Beginner trying to ignore NaN type missing data in the pipeline

Quantopian's community platform is shutting down. Please read this post for more information and download your code.

Back to Community

posted Jan 23, 2017

I've been trying to create some filters in the pipeline with fundamental data ratios. However, I want to use adjusted ratios. When I apply a filter, the data frame automatically invalidates all calculated fields if there is at least one NaN in the calculation. I was wondering whether there is a way to replace NaN fields with zero so that the calculated fields are no longer invalid? This would allow me to use them later in the pipeline as a filter.

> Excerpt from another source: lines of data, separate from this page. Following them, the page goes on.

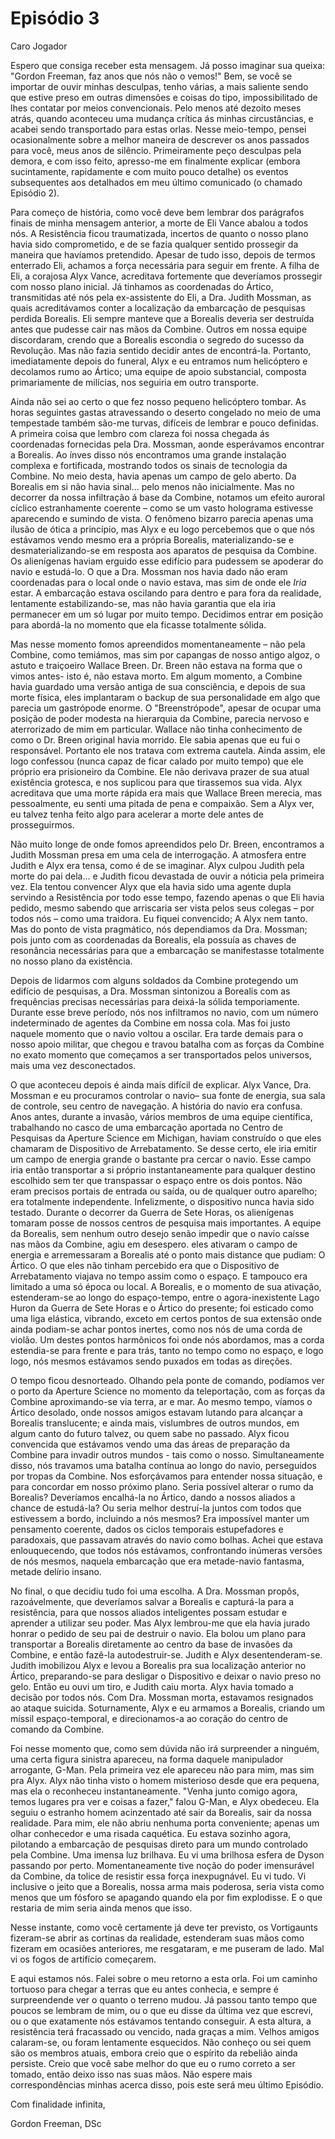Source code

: # Episódio 3

Caro Jogador

Espero que consiga receber esta mensagem. Já posso imaginar sua queixa: "Gordon Freeman, faz anos que nós não o vemos!" Bem, se você se importar de ouvir minhas desculpas, tenho várias, a mais saliente sendo que estive preso em outras dimensões e coisas do tipo, impossibilitado de lhes contatar por meios convencionais. Pelo menos até dezoito meses atrás, quando aconteceu uma mudança crítica ás minhas circustâncias, e acabei sendo transportado para estas orlas. Nesse meio-tempo, pensei ocasionalmente sobre a melhor maneira de descrever os anos passados para você, meus anos de silêncio. Primeiramente peço desculpas pela demora, e com isso feito, apresso-me em finalmente explicar (embora sucintamente, rapidamente e com muito pouco detalhe) os eventos subsequentes aos detalhados em meu último comunicado (o chamado Episódio 2).

Para começo de história, como você deve bem lembrar dos parágrafos finais de minha mensagem anterior, a morte de Eli Vance abalou a todos nós. A Resistência ficou traumatizada, incertos de quanto o nosso plano havia sido comprometido, e de se fazia qualquer sentido prossegir da maneira que havíamos pretendido. Apesar de tudo isso, depois de termos enterrado Eli, achamos a força necessária para seguir em frente. A filha de Eli, a corajosa Alyx Vance, acreditava fortemente que deveríamos prossegir com nosso plano inicial. Já tinhamos as coordenadas do Ártico, transmitidas até nós pela ex-assistente do Eli, a Dra. Judith Mossman, as quais acreditávamos conter a localização da embarcação de pesquisas perdida Borealis. Eli sempre manteve que a Borealis deveria ser destruída antes que pudesse cair nas mãos da Combine. Outros em nossa equipe discordaram, crendo que a Borealis escondia o segredo do sucesso da Revolução. Mas não fazia sentido decidir antes de encontrá-la. Portanto, imediatamente depois do funeral, Alyx e eu entramos num helicóptero e decolamos rumo ao Ártico; uma equipe de apoio substancial, composta primariamente de milícias, nos seguiria em outro transporte.

Ainda não sei ao certo o que fez nosso pequeno helicóptero tombar. As horas seguintes gastas atravessando o deserto congelado no meio de uma tempestade também são-me turvas, difíceis de lembrar e pouco definidas. A primeira coisa que lembro com clareza foi nossa chegada ás coordenadas fornecidas pela Dra. Mossman, aonde esperávamos encontrar a Borealis. Ao ínves disso nós encontramos uma grande instalação complexa e fortificada, mostrando todos os sinais de tecnologia da Combine. No meio desta, havia apenas um campo de gelo aberto. Da Borealis em si não havia sinal... pelo menos não inicialmente. Mas no decorrer da nossa infiltração á base da Combine, notamos um efeito auroral cíclico estranhamente coerente – como se um vasto holograma estivesse aparecendo e sumindo de vista. O fenômeno bizarro parecia apenas uma ilusão de ótica a princípio, mas Alyx e eu logo percebemos que o que nós estávamos vendo mesmo era a própria Borealis, materializando-se e desmaterializando-se em resposta aos aparatos de pesquisa da Combine. Os alienígenas haviam erguido esse edifício para pudessem se apoderar do navio e estudá-lo. O que a Dra. Mossman nos havia dado não eram coordenadas para o local onde o navio estava, mas sim de onde ele _Iria_ estar. A embarcação estava oscilando para dentro e para fora da realidade, lentamente estabilizando-se, mas não havia garantia que ela iria permanecer em um só lugar por muito tempo. Decidimos entrar em posição para abordá-la no momento que ela ficasse totalmente sólida.

Mas nesse momento fomos apreendidos momentaneamente – não pela Combine, como temiámos, mas sim por capangas de nosso antigo algoz, o astuto e traiçoeiro Wallace Breen. Dr. Breen não estava na forma que o vimos antes- isto é, não estava morto. Em algum momento, a Combine havia guardado uma versão antiga de sua consciência, e depois de sua morte física, eles implantaram o backup de sua personalidade em algo que parecia um gastrópode enorme. O "Breenstrópode", apesar de ocupar uma posição de poder modesta na hierarquia da Combine, parecia nervoso e aterrorizado de mim em particular. Wallace não tinha conhecimento de como o Dr. Breen original havia morrido. Ele sabia apenas que eu fui o responsável. Portanto ele nos tratava com extrema cautela. Ainda assim, ele logo confessou (nunca capaz de ficar calado por muito tempo) que ele próprio era prisioneiro da Combine. Ele não derivava prazer de sua atual existência grotesca, e nos suplicou para que tirassemos sua vida. Alyx acreditava que uma morte rápida era mais que Wallace Breen merecia, mas pessoalmente, eu senti uma pitada de pena e compaixão. Sem a Alyx ver, eu talvez tenha feito algo para acelerar a morte dele antes de prosseguirmos.

Não muito longe de onde fomos apreendidos pelo Dr. Breen, encontramos a Judith Mossman presa em uma cela de interrogação. A atmosfera entre Judith e Alyx era tensa, como é de se imaginar. Alyx culpou Judith pela morte do pai dela… e Judith ficou devastada de ouvir a nóticia pela primeira vez. Ela tentou convencer Alyx que ela havia sido uma agente dupla servindo a Resistência por todo esse tempo, fazendo apenas o que Eli havia pedido, mesmo sabendo que arriscaria ser vista pelos seus colegas – por todos nós – como uma traidora. Eu fiquei convencido; A Alyx nem tanto. Mas do ponto de vista pragmático, nós dependiamos da Dra. Mossman; pois junto com as coordenadas da Borealis, ela possuía as chaves de resonância necessárias para que a embarcação se manifestasse totalmente no nosso plano da existência.

Depois de lidarmos com alguns soldados da Combine protegendo um edifício de pesquisas, a Dra. Mossman sintonizou a Borealis com as frequências precisas necessárias para deixá-la sólida temporiamente. Durante esse breve período, nós nos infiltramos no navio, com um número indeterminado de agentes da Combine em nossa cola. Mas foi justo naquele momento que o navio voltou a oscilar. Era tarde demais para o nosso apoio militar, que chegou e travou batalha com as forças da Combine no exato momento que começamos a ser transportados pelos universos, mais uma vez desconectados.

O que aconteceu depois é ainda mais difícil de explicar. Alyx Vance, Dra. Mossman e eu procuramos controlar o navio– sua fonte de energia, sua sala de controle, seu centro de navegação. A história do navio era confusa. Anos antes, durante a invasão, vários membros de uma equipe científica, trabalhando no casco de uma embarcação aportada no Centro de Pesquisas da Aperture Science em Michigan, haviam construído o que eles chamaram de Dispositivo de Arrebatamento. Se desse certo, ele iria emitir um campo de energia grande o bastante pra cercar o navio. Esse campo iria então transportar a si próprio instantaneamente para qualquer destino escolhido sem ter que transpassar o espaço entre os dois pontos. Não eram precisos portais de entrada ou saída, ou de qualquer outro aparelho; era totalmente independente. Infelizmente, o dispositivo nunca havia sido testado. Durante o decorrer da Guerra de Sete Horas, os alienígenas tomaram posse de nossos centros de pesquisa mais importantes. A equipe da Borealis, sem nenhum outro desejo senão impedir que o navio caísse nas mãos da Combine, agiu em desespero. eles ativaram o campo de energia e arremessaram a Borealis até o ponto mais distance que pudiam: O Ártico. O que eles não tinham percebido era que o Dispositivo de Arrebatamento viajava no tempo assim como o espaço. E tampouco era limitado a uma só época ou local. A Borealis, e o momento de sua ativação, estenderam-se ao longo do espaço-tempo, entre o agora-inexistente Lago Huron da Guerra de Sete Horas e o Ártico do presente; foi esticado como uma liga elástica, vibrando, exceto em certos pontos de sua extensão onde ainda podiam-se achar pontos inertes, como nos nós de uma corda de violão. Um destes pontos harmônicos foi onde nós abordamos, mas a corda estendia-se para frente e para trás, tanto no tempo como no espaço, e logo logo, nós mesmos estávamos sendo puxados em todas as direções.

O tempo ficou desnorteado. Olhando pela ponte de comando, podíamos ver o porto da Aperture Science no momento da teleportação, com as forças da Combine aproximando-se via terra, ar e mar. Ao mesmo tempo, víamos o Ártico desolado, onde nossos amigos estavam lutando para alcançar a Borealis translucente; e ainda mais, vislumbres de outros mundos, em algum canto do futuro talvez, ou quem sabe no passado. Alyx ficou convencida que estávamos vendo uma das áreas de preparação da Combine para invadir outros mundos - tais como o nosso. Simultaneamente disso, nós travamos uma batalha contínua ao longo do navio, perseguidos por tropas da Combine. Nos esforçávamos para entender nossa situação, e para concordar em nosso próximo plano. Seria possível alterar o rumo da Borealis? Deveríamos encalhá-la no Ártico, dando a nossos aliados a chance de estudá-la? Ou seria melhor destruí-la juntos com todos que estivessem a bordo, incluindo a nós mesmos? Era impossível manter um pensamento coerente, dados os ciclos temporais estupefadores e paradoxais, que passavam através do navio como bolhas. Achei que estava enlouquecendo, que todos nós estávamos, confrontando inúmeras versões de nós mesmos, naquela embarcação que era metade-navio fantasma, metade delírio insano.

No final, o que decidiu tudo foi uma escolha. A Dra. Mossman propôs, razoávelmente, que deveríamos salvar a Borealis e capturá-la para a resistência, para que nossos aliados inteligentes possam estudar e aprender a utilizar seu poder. Mas Alyx lembrou-me que ela havia jurado honrar o pedido de seu pai de destruir o navio. Ela bolou um plano para transportar a Borealis diretamente ao centro da base de invasões da Combine, e então fazê-la autodestruir-se. Judith e Alyx desentenderam-se. Judith imobilizou Alyx e levou a Borealis pra sua localização anterior no Ártico, preparando-se para desligar o Dispositivo e deixar o navio preso no gelo. Então eu ouvi um tiro, e Judith caiu morta. Alyx havia tomado a decisão por todos nós. Com Dra. Mossman morta, estavamos resignados ao ataque suicida. Soturnamente, Alyx e eu armamos a Borealis, criando um míssil espaço-temporal, e direcionamos-a ao coração do centro de comando da Combine.

Foi nesse momento que, como sem dúvida não irá surpreender a ninguém, uma certa figura sinistra apareceu, na forma daquele manipulador arrogante, G-Man. Pela primeira vez ele apareceu não para mim, mas sim pra Alyx. Alyx não tinha visto o homem misterioso desde que era pequena, mas ela o reconheceu instantaneamente. "Venha junto comigo agora, temos lugares pra ver e coisas a fazer," falou G-Man, e Alyx obedeceu. Ela seguiu o estranho homem acinzentado até sair da Borealis, sair da nossa realidade. Para mim, ele não abriu nenhuma porta conveniente; apenas um olhar conhecedor e uma risada caquética. Eu estava sozinho agora, pilotando a embarcação de pesquisas direto para um mundo controlado pela Combine. Uma imensa luz brilhava. Eu vi uma brilhosa esfera de Dyson passando por perto. Momentaneamente tive noção do poder imensurável da Combine, da tolice de resistir essa força inexpugnável. Eu vi tudo. Vi inclusive o jeito que a Borealis, nossa arma mais poderosa, seria vista como menos que um fósforo se apagando quando ela por fim explodisse. E o que restaria de mim seria ainda menos que isso.

Nesse instante, como você certamente já deve ter previsto, os Vortigaunts fizeram-se abrir as cortinas da realidade, estenderam suas mãos como fizeram em ocasiões anteriores, me resgataram, e me puseram de lado. Mal vi os fogos de artifício começarem.

E aqui estamos nós. Falei sobre o meu retorno a esta orla. Foi um caminho tortuoso para chegar a terras que eu antes conhecia, e sempre é surpreendende ver o quanto o terreno mudou. Já passou tanto tempo que poucos se lembram de mim, ou o que eu disse da última vez que escrevi, ou o que exatamente nós estávamos tentando conseguir. A esta altura, a resistência terá fracassado ou vencido, nada graças a mim. Velhos amigos calaram-se, ou foram lentamente esquecidos. Não conheço ou sei quem são os membros atuais, embora creio que o espírito da rebelião ainda persiste. Creio que você sabe melhor do que eu o rumo correto a ser tomado, então deixo isso nas suas mãos. Não espere mais correspondências minhas acerca disso, pois este será meu último Episódio.

Com finalidade infinita,

Gordon Freeman, DSc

As an example I attach a notebook where the calculated field NWC is invalidated in cases when unearned revenue is missing.

Any suggestions are very appreciated!
Rob

5 responses

Stephen Kearney

Jan 23, 2017

df.fillna(0)

See:
http://chrisalbon.com/python/pandas_missing_data.html

Rob F

Jan 23, 2017

Thanks Stephen for the tip, however I can do this only once I run the pipeline, suggesting that I would have to calculate NWC again after I run the pipeline. What if I wanted to do additional calculations with NWC before I run the pipeline? If I used .fillna(0) I would have to calculate NWC again after I run the pipeline and filter multiple times. It would be easier if I could just do all this before I run the pipeline.

Stephen Kearney

Jan 24, 2017

Hi Rob,

Try changing the next to last line to this:

result_df = run_pipeline(mypipeline(), '2016-05-05', '2016-05-05').fillna(0)

Rob F

Jan 24, 2017

good idea but unfortunately I'm running into the same issue. So far I had the most success with attaching .isnan() to the column. This however returns boolean and I'm having trouble specifying that I want 0 when true.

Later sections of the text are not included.